== INSTRUCTIONS FOR THE TASK ==
Below are some records; copy each line in them that contains "following".
--- RECORDED INFORMATION Enclosed Below ---
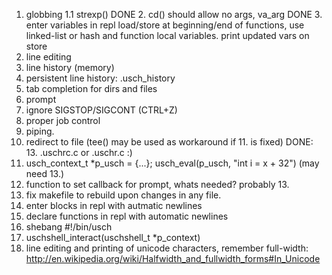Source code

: 1. globbing
 1.1 strexp()
DONE 2. cd() should allow no args, va_arg
DONE 3. enter variables in repl   load/store at beginning/end of functions, use linked-list or hash and function local variables. print updated vars on store
4. line editing
5. line history (memory)
6. persistent line history: .usch_history
7. tab completion for dirs and files
8. prompt
9. ignore SIGSTOP/SIGCONT (CTRL+Z)
10. proper job control
11. piping.
12. redirect to file (tee() may be used as workaround if 11. is fixed)
DONE: 13. .uschrc.c or .uschr.c :)
14. usch_context_t *p_usch = {...}; usch_eval(p_usch, "int i = x + 32") (may need 13.)
15. function to set callback for prompt, whats needed? probably 13.
16. fix makefile to rebuild upon changes in any file.
17. enter blocks in repl with autmatic newlines
18. declare functions in repl with automatic newlines
19. shebang #!/bin/usch
20. uschshell_interact(uschshell_t *p_context)
21. line editing and printing of unicode characters, remember full-width: http://en.wikipedia.org/wiki/Halfwidth_and_fullwidth_forms#In_Unicode

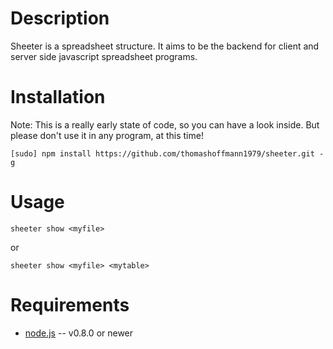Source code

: Description
===========

Sheeter is a spreadsheet structure. It aims to be the backend for
client and server side javascript spreadsheet programs.

Installation
============

Note: This is a really early state of code, so you can have a look inside. But please
don't use it in any program, at this time!
    
    [sudo] npm install https://github.com/thomashoffmann1979/sheeter.git -g

Usage
=====
    
    sheeter show <myfile>
    
or

    sheeter show <myfile> <mytable>

Requirements
============

* [node.js](http://nodejs.org/) -- v0.8.0 or newer
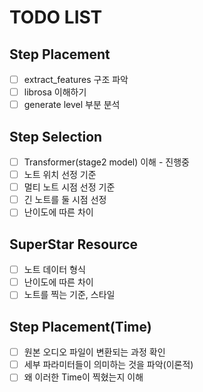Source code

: # TODO LIST

## Step Placement
- [ ] extract_features 구조 파악
- [ ] librosa 이해하기
- [ ] generate level 부분 분석

## Step Selection
- [ ] Transformer(stage2 model) 이해 - 진행중
- [ ] 노트 위치 선정 기준
- [ ] 멀티 노트 시점 선정 기준
- [ ] 긴 노트를 둘 시점 선정
- [ ] 난이도에 따른 차이

## SuperStar Resource
- [ ] 노트 데이터 형식
- [ ] 난이도에 따른 차이
- [ ] 노트를 찍는 기준, 스타일

## Step Placement(Time)
- [ ] 원본 오디오 파일이 변환되는 과정 확인
- [ ] 세부 파라미터들이 의미하는 것을 파악(이론적)
- [ ] 왜 이러한 Time이 찍혔는지 이해
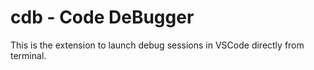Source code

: # cdb - Code DeBugger

This is the extension to launch debug sessions in VSCode directly from terminal.
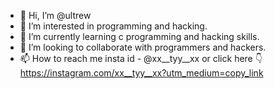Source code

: - 👋 Hi, I’m @ultrew
- 👀 I’m interested in programming and hacking.
- 🌱 I’m currently learning c programming and hacking skills.
- 💞️ I’m looking to collaborate with programmers and hackers.
- 📫 How to reach me insta id - @xx__tyy__xx or click here 
👇 https://instagram.com/xx__tyy__xx?utm_medium=copy_link

<!---
ultrew/ultrew is a ✨ special ✨ repository because its `README.md` (this file) appears on your GitHub profile.
You can click the Preview link to take a look at your changes.
--->
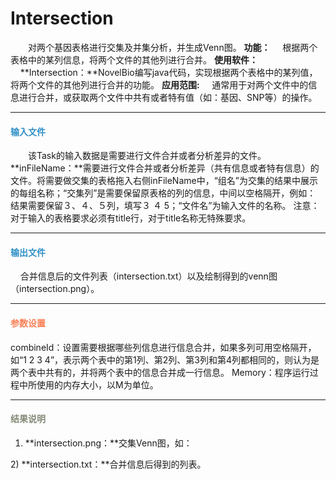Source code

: # Intersection
　　对两个基因表格进行交集及并集分析，并生成Venn图。
**功能：**
&nbsp;&nbsp;&nbsp;&nbsp;根据两个表格中的某列信息，将两个文件的其他列进行合并。
**使用软件：**
&nbsp;&nbsp;&nbsp;&nbsp;**Intersection：**NovelBio编写java代码，实现根据两个表格中的某列值，将两个文件的其他列进行合并的功能。
**应用范围:**
	&nbsp;&nbsp;&nbsp;&nbsp;通常用于对两个文件中的信息进行合并，或获取两个文件中共有或者特有值（如：基因、SNP等）的操作。
***
#### **<i class="fa fa-dot-circle-o" aria-hidden="true" style="color:#3090C7"></i><span style="color:#3090C7"> 输入文件**
　　该Task的输入数据是需要进行文件合并或者分析差异的文件。
**inFileName：**需要进行文件合并或者分析差异（共有信息或者特有信息）的文件。将需要做交集的表格拖入右侧inFileName中，“组名”为交集的结果中展示的每组名称；“交集列”是需要保留原表格的列的信息，中间以空格隔开，例如： 结果需要保留３、４、５列，填写３ ４ 5；“文件名”为输入文件的名称。
注意：对于输入的表格要求必须有title行，对于title名称无特殊要求。
***
#### **<i class="fa fa-dot-circle-o" aria-hidden="true" style="color:#3090C7"></i><span style="color:#3090C7"> 输出文件**
&nbsp;&nbsp;&nbsp;&nbsp;合并信息后的文件列表（intersection.txt）以及绘制得到的venn图（intersection.png）。
***
#### **<i class="fa fa-cog" aria-hidden="true" style="color:#F88158"></i> <span style="color:#F88158">参数设置**
<label id='combineId'>combineId：</label>设置需要根据哪些列信息进行信息合并，如果多列可用空格隔开，如“1 2 3 4”，表示两个表中的第1列、第2列、第3列和第4列都相同的，则认为是两个表中共有的，并将两个表中的信息合并成一行信息。
<label id='memory'>Memory：</label>程序运行过程中所使用的内存大小，以M为单位。
***
#### **<i class="fa fa-file-text" aria-hidden="true" style="color:#848b79"></i><span style="color:#848b79"> 结果说明**
1)	**intersection.png：**交集Venn图，如：
<div style="text-align:center">
	<img data-src="1.jpg" width="300px" ></img>
</div>
2)	**intersection.txt：**合并信息后得到的列表。

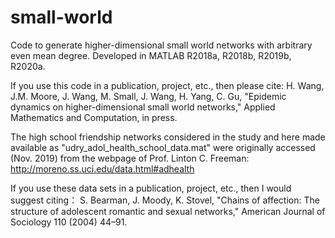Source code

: # small-world
Code to generate higher-dimensional small world networks with arbitrary even mean degree. Developed in MATLAB R2018a, R2018b, R2019b, R2020a.

If you use this code in a publication, project, etc., then please cite:
H. Wang, J.M. Moore, J. Wang, M. Small, J. Wang, H. Yang, C. Gu, "Epidemic dynamics on higher-dimensional small world networks," Applied Mathematics and Computation, in press.

The high school friendship networks considered in the study and here made available as "udry_adol_health_school_data.mat" were originally accessed (Nov. 2019) from the webpage of Prof. Linton C. Freeman:
http://moreno.ss.uci.edu/data.html#adhealth

If you use these data sets in a publication, project, etc., then I would suggest citing：
S. Bearman, J. Moody, K. Stovel, "Chains of affection: The structure of adolescent romantic and sexual networks," American Journal of Sociology 110 (2004) 44–91.
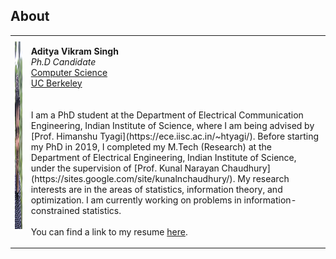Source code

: ## About

<dl>
<table class="imgtable"><tr><td>
<img src="pic3.jpg" alt="Picture" width="210px" height="300px" />&nbsp;</td>
<td align="left"><p><b>Aditya Vikram Singh</b> <br />
<i>Ph.D Candidate</i> <br />
<a href="https://cs.berkeley.edu/" target=&ldquo;blank&rdquo;>Computer Science</a> <br />
<a href="https://www.berkeley.edu/" target=&ldquo;blank&rdquo;>UC Berkeley</a> <br />
<br /> <br />
I am a PhD student at the Department of Electrical Communication Engineering, Indian Institute of Science, where I am being advised by [Prof. Himanshu Tyagi](https://ece.iisc.ac.in/~htyagi/). Before starting my PhD in 2019, I completed my M.Tech (Research) at the Department of Electrical Engineering, Indian Institute of Science, under the supervision of [Prof. Kunal Narayan Chaudhury](https://sites.google.com/site/kunalnchaudhury/). My research interests are in the areas of statistics, information theory, and optimization. I am currently working on problems in information-constrained statistics.
<br /> <br />
You can find a link to my resume <a href="docs/resume.pdf" target=&ldquo;blank&rdquo;>here</a>.</p>
</td></tr></table>
</dl>
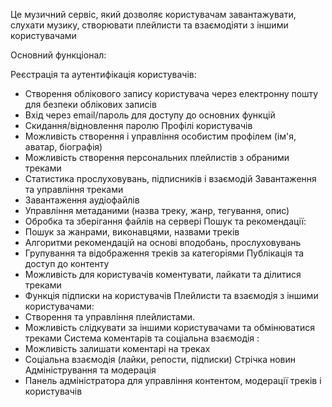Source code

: Це музичний сервіс, який дозволяє користувачам завантажувати, слухати музику, створювати плейлисти та взаємодіяти з іншими користувачами

Основний функціонал:

Реєстрація та аутентифікація користувачів:
   * Створення облікового запису користувача через електронну пошту для безпеки облікових записів
   * Вхід через email/пароль для доступу до основних функцій
   * Скидання/відновлення паролю
Профілі користувачів 
   * Можливість створення і управління особистим профілем (ім'я, аватар, біографія)
   * Можливість створення персональних плейлистів з обраними треками
   * Статистика прослуховувань, підписників і взаємодій
Завантаження та управління треками
   * Завантаження аудіофайлів
   * Управління метаданими (назва треку, жанр, тегування, опис)
   * Обробка та зберігання файлів на сервері
Пошук та рекомендації:
   * Пошук за жанрами, виконавцями, назвами треків
   * Алгоритми рекомендацій на основі вподобань, прослуховувань 
   * Групування та відображення треків за категоріями
Публікація та доступ до контенту
   * Можливість для користувачів коментувати, лайкати та ділитися треками
   * Функція підписки на користувачів
Плейлисти та взаємодія з іншими користувачами:
   * Створення та управління плейлистами.
   * Можливість слідкувати за іншими користувачами та обмінюватися треками
Система коментарів та соціальна взаємодія :
   * Можливість залишати коментарі на треках
   * Соціальна взаємодія (лайки, репости, підписки)
Стрічка новин
Адміністрування та модерація
   * Панель адміністратора для управління контентом, модерації треків і користувачів


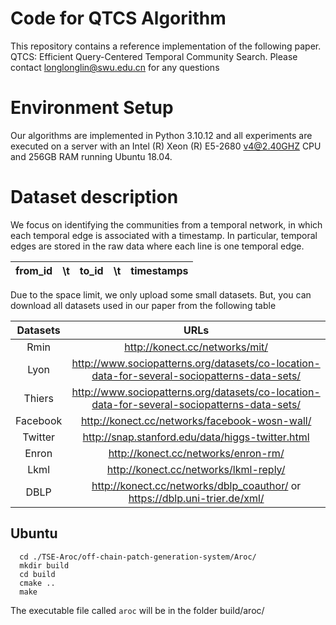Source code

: # Code for QTCS Algorithm

This repository contains a reference implementation of the following paper. QTCS: Efficient Query-Centered Temporal Community Search.  Please contact longlonglin@swu.edu.cn for any questions


# Environment Setup

Our algorithms are implemented in Python 3.10.12 and all experiments are executed on a server with  an Intel (R) Xeon (R) E5-2680  v4@2.40GHZ  CPU and 256GB RAM running Ubuntu 18.04. 


# Dataset description
We focus on identifying the communities from a temporal network, in which each temporal edge is associated with a timestamp. In particular, temporal edges are stored in the raw data where each line is one temporal edge.
 
| from_id | \t  | to_id    | \t  |  timestamps  |
| :----:  |:----: | :----:   |:----:   | :----: |

Due to the space limit, we only upload some small datasets. But, you can download all datasets used in our paper from the following table

| Datasets | URLs  |
| :----:  |:----: | 
| Rmin | http://konect.cc/networks/mit/|
| Lyon | http://www.sociopatterns.org/datasets/co-location-data-for-several-sociopatterns-data-sets/|
| Thiers | http://www.sociopatterns.org/datasets/co-location-data-for-several-sociopatterns-data-sets/|
|Facebook |  http://konect.cc/networks/facebook-wosn-wall/|
| Twitter | http://snap.stanford.edu/data/higgs-twitter.html|
| Enron | http://konect.cc/networks/enron-rm/ |
| Lkml | http://konect.cc/networks/lkml-reply/|
| DBLP | http://konect.cc/networks/dblp_coauthor/ or https://dblp.uni-trier.de/xml/ |



 ## Ubuntu
      cd ./TSE-Aroc/off-chain-patch-generation-system/Aroc/
      mkdir build
      cd build
      cmake ..
      make
  The executable file called `aroc` will be in the folder build/aroc/






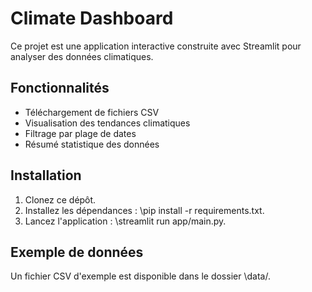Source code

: ﻿# Climate Dashboard

Ce projet est une application interactive construite avec Streamlit pour analyser des données climatiques.

## Fonctionnalités
- Téléchargement de fichiers CSV
- Visualisation des tendances climatiques
- Filtrage par plage de dates
- Résumé statistique des données

## Installation
1. Clonez ce dépôt.
2. Installez les dépendances : \pip install -r requirements.txt\.
3. Lancez l'application : \streamlit run app/main.py\.

## Exemple de données
Un fichier CSV d'exemple est disponible dans le dossier \data/\.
--- End of Enclosed RECORDED INFORMATION ---
== PROBLEM SOLUTION ==
This repository contains a reference implementation of the following paper. QTCS: Efficient Query-Centered Temporal Community Search.  Please contact longlonglin@swu.edu.cn for any questions
Due to the space limit, we only upload some small datasets. But, you can download all datasets used in our paper from the following table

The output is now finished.